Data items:

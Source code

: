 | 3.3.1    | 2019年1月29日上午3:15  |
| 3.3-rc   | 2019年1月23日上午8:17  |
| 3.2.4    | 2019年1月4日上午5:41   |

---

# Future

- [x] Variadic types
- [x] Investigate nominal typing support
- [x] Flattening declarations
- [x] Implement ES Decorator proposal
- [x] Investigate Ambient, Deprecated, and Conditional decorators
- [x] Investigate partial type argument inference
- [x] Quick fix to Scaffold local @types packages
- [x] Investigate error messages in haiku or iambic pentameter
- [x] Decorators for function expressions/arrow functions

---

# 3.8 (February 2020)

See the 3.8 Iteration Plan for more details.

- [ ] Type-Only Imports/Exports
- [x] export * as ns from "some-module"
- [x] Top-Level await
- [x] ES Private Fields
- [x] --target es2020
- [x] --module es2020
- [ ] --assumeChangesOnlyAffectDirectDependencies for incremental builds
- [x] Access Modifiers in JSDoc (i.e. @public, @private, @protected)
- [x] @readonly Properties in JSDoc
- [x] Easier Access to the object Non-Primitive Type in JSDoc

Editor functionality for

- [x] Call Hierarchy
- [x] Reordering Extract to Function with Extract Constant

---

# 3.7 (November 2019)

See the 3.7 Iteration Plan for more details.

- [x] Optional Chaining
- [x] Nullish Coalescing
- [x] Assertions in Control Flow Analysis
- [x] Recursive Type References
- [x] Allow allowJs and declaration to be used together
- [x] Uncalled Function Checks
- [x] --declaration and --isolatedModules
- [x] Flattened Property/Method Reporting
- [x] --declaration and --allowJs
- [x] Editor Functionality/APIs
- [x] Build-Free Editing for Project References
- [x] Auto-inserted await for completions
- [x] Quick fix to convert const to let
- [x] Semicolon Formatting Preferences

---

**Required work**
Begin with the line that contains "- [x] Recursive Type References" and end with the last line of the data. Repeat those two lines and all between them exactly.

**Task response**
- [x] Recursive Type References
- [x] Allow allowJs and declaration to be used together
- [x] Uncalled Function Checks
- [x] --declaration and --isolatedModules
- [x] Flattened Property/Method Reporting
- [x] --declaration and --allowJs
- [x] Editor Functionality/APIs
- [x] Build-Free Editing for Project References
- [x] Auto-inserted await for completions
- [x] Quick fix to convert const to let
- [x] Semicolon Formatting Preferences

---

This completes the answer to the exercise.